Brick row houses now faced Humboldt Avenue. The streets cutting through the former Harris estate were now named: Hollworthy, Harrishof, Waumbeck, Howland. Large Victorian homes began filling in the lots.

In 1901 the elevated Orange Line train connected Dudley Square to downtown Boston, with electric trolley service on major Roxbury thoroughfares. Boston’s wealthy class moved further out, reaching into suburbs such as Milton and Newton. The city’s growing middle class made inroads into Roxbury.

In the early 1900s, Jewish people began moving into Roxbury, mixing with the predominantly Yankee population. By 1915, the Harris manor house was owned by the Hebrew Alliance of Roxbury, Inc.

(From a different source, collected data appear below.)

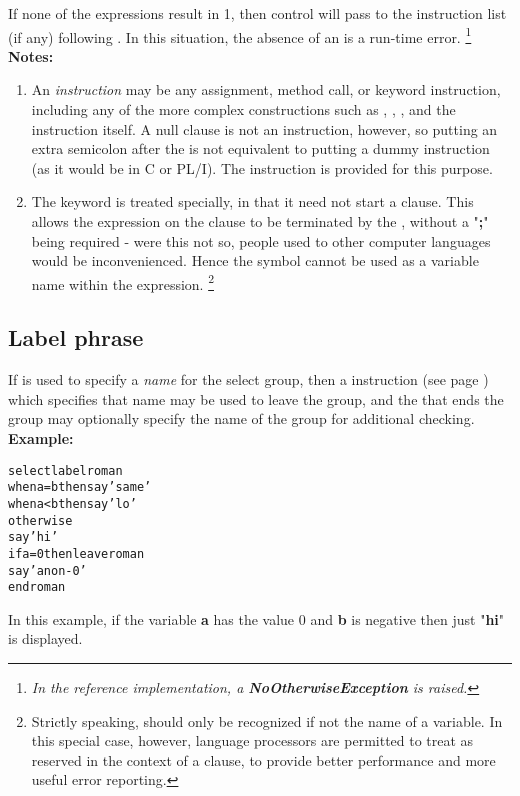 If none of the  expressions result in 1, then control will
pass to the instruction list (if any) following .
In this situation, the absence of an  is a run-time
error.
\footnote{
\emph{In the reference implementation, a \textbf{NoOtherwiseException}
is raised.}
}
 \textbf{Notes:}
\begin{enumerate}
\item An \emph{instruction} may be any assignment, method call, or keyword
instruction, including any of the more complex constructions such as
, , , and the 
instruction itself.
A null clause is not an instruction, however, so putting an extra
semicolon after the  is not equivalent to putting a dummy
instruction (as it would be in C or PL/I).
The  instruction is provided for this purpose.
\item The keyword  is treated specially, in that it need not
start a clause.
This allows the expression on the  clause to be terminated
by the , without a "\textbf{;}" being required
- were this not so, people used to other computer languages would
be inconvenienced.
Hence the symbol  cannot be used as a variable name within
the expression.
\footnote{
Strictly speaking,  should only be recognized if not
the name of a variable.  In this special case, however, \nr{} language
processors are permitted to treat  as reserved in the
context of a  clause, to provide better performance and
more useful error reporting.
}
\end{enumerate}
\subsection{Label phrase}
 
If  is used to specify a \emph{name} for the select
group, then a   instruction (see page \pageref{refleave})  which
specifies that name may be used to leave the group, and the 
that ends the group may optionally specify the name of the group for
additional checking.
 \textbf{Example:}
\begin{alltt}
select label roman
  when a=b then say 'same'
  when a<b then say 'lo'
  otherwise
    say 'hi'
    if a=0 then leave roman
    say 'a non-0'
  end roman
\end{alltt}
In this example, if the variable \textbf{a} has the value 0
and \textbf{b} is negative then just "\textbf{hi}" is
displayed.
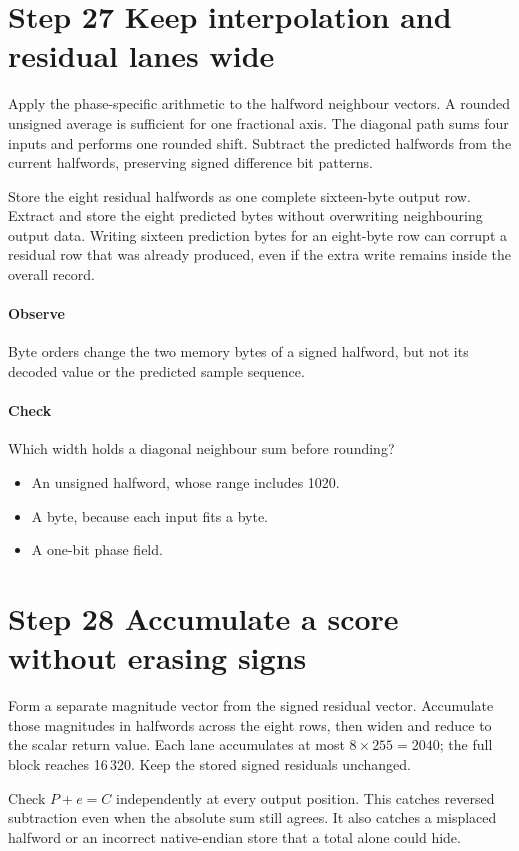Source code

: \section{Step 27 Keep interpolation and residual lanes wide}\label{h263-prediction-s07}
Apply the phase-specific arithmetic to the halfword neighbour vectors. A rounded
unsigned average is sufficient for one fractional axis. The diagonal path sums
four inputs and performs one rounded shift. Subtract the predicted halfwords
from the current halfwords, preserving signed difference bit patterns.

Store the eight residual halfwords as one complete sixteen-byte output row.
Extract and store the eight predicted bytes without overwriting neighbouring
output data. Writing sixteen prediction bytes for an eight-byte row can corrupt
a residual row that was already produced, even if the extra write remains inside
the overall record.

\paragraph{Observe} Byte orders change the two memory bytes of a signed
halfword, but not its decoded value or the predicted sample sequence.
\paragraph{Check} Which width holds a diagonal neighbour sum before rounding?
\begin{itemize}
  \item[A.] An unsigned halfword, whose range includes 1020.
  \item[B.] A byte, because each input fits a byte.
  \item[C.] A one-bit phase field.
\end{itemize}

\section{Step 28 Accumulate a score without erasing signs}\label{h263-prediction-s08}
Form a separate magnitude vector from the signed residual vector. Accumulate
those magnitudes in halfwords across the eight rows, then widen and reduce to
the scalar return value. Each lane accumulates at most $8\times255=2040$;
the full block reaches 16\,320. Keep the stored signed residuals unchanged.

Check $P+e=C$ independently at every output position. This catches reversed
subtraction even when the absolute sum still agrees. It also catches a misplaced
halfword or an incorrect native-endian store that a total alone could hide.

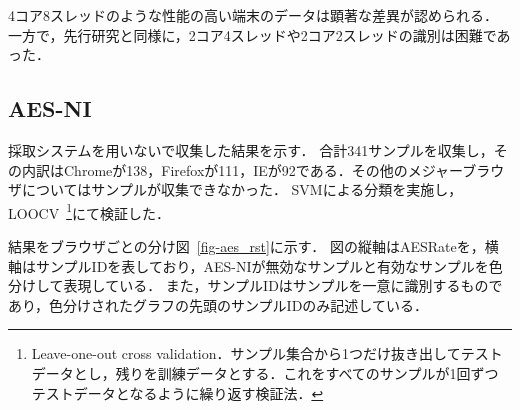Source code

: 4コア8スレッドのような性能の高い端末のデータは顕著な差異が認められる．
一方で，先行研究と同様に，2コア4スレッドや2コア2スレッドの識別は困難であった．

\subsection{AES-NI}
採取システムを用いないで収集した結果を示す．
合計341サンプルを収集し，その内訳はChromeが138，Firefoxが111，IEが92である．その他のメジャーブラウザについてはサンプルが収集できなかった．
SVMによる分類を実施し，LOOCV~\footnote{Leave-one-out cross validation．サンプル集合から1つだけ抜き出してテストデータとし，残りを訓練データとする．これをすべてのサンプルが1回ずつテストデータとなるように繰り返す検証法．}にて検証した．

結果をブラウザごとの分け図~\ref{fig-aes_rst}に示す．
図の縦軸はAESRateを，横軸はサンプルIDを表しており，AES-NIが無効なサンプルと有効なサンプルを色分けして表現している．
また，サンプルIDはサンプルを一意に識別するものであり，色分けされたグラフの先頭のサンプルIDのみ記述している．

In the first 300 years of the Puritan settlement, town history and city life of Roxbury, the black population there was negligible. Boston’s small black population for years lived on the north slope of Beacon Hill. But as the black community moved into the South End neighborhood in the early 20th century, middle class blacks began to move into Roxbury.

By 1931, Harriswood Crescent was home to three black families: Otto and Muriel Snowden, founders of the Freedom House organization, the Washingtons and the Parnells.

“By the 1930s, Roxbury was where the African American elite lived,” Jerome says.

The Harris manor continued operating as a yeshiva, but in the 1940s, the upper two floors were shorn. By the time the building was acquired by the Holy Mt. Zion Church of Mt. Sinai, an addition had been built. The addition was not damaged by the Feb. 1 fire.